The question here is not therefore one of the power to review a Board-imposed sanction, but rather the scope of review permitted.*fn6 I quite agree that the court of common pleas cannot be permitted merely to substitute its independent wisdom for that of the Board, to reduce or increase a penalty merely because thought by the court to be "too harsh or too lenient"; I do not suggest otherwise. On the other hand, I think that if the Board, in imposing a sanction (authorized by statute) on undisputed facts, acted "without rational explanation, [or] inexplicably departed from established policies, or rested [its decision] on [an] impermissible basis such as an invidious discrimination against a particular race or group, or . . . on other considerations that [the Legislature] could not have intended to make relevant,"*fn7 then it is the proper function and indeed the duty of the judiciary to correct such an abuse of discretion.

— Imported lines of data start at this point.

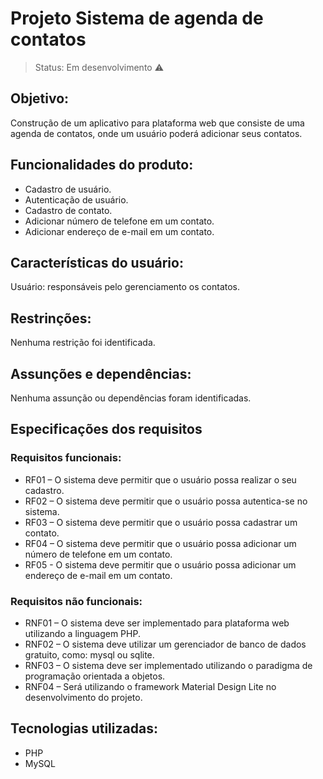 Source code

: <h1>Projeto Sistema de agenda de contatos</h1>

>Status: Em desenvolvimento ⚠️

## Objetivo:
Construção de um aplicativo para plataforma web que consiste de uma agenda de contatos, onde um usuário poderá adicionar seus contatos.

## Funcionalidades do produto:
- Cadastro de usuário.
- Autenticação de usuário.
- Cadastro de contato.
- Adicionar número de telefone em um contato.
- Adicionar endereço de e-mail em um contato.

## Características do usuário:
Usuário: responsáveis pelo gerenciamento os contatos.

## Restrinções:
Nenhuma restrição foi identificada.

## Assunções e dependências:
Nenhuma assunção ou dependências foram identificadas.

## Especificações dos requisitos

### Requisitos funcionais:
- RF01 – O sistema deve permitir que o usuário possa realizar o seu cadastro.
- RF02 – O sistema deve permitir que o usuário possa autentica-se no sistema.
- RF03 – O sistema deve permitir que o usuário possa cadastrar um contato.
- RF04 – O sistema deve permitir que o usuário possa adicionar um número de telefone em um contato.
- RF05 - O sistema deve permitir que o usuário possa adicionar um endereço de e-mail
em um contato.

### Requisitos não funcionais:
- RNF01 – O sistema deve ser implementado para plataforma web utilizando a linguagem PHP.
- RNF02 – O sistema deve utilizar um gerenciador de banco de dados gratuito, como: mysql ou sqlite.
- RNF03 – O sistema deve ser implementado utilizando o paradigma de programação orientada a objetos.
- RNF04 – Será utilizando o framework Material Design Lite no desenvolvimento do projeto.

## Tecnologias utilizadas:

- PHP
- MySQL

Returning to the case at bar, the original opinion of the court of common pleas suggests an inexplicable departure by the Board from established policies, and yet in the second opinion, despite a recognition that "an injustice seems to result," the court concluded that it

[ 454 Pa. Page 51]

    was powerless to modify a penalty imposed in abuse of discretion. As detailed above, I believe the lower court was in error, although quite understandably so, in so thinking. I would accordingly remand this matter to the court of common pleas for review under the standard set forth in this opinion.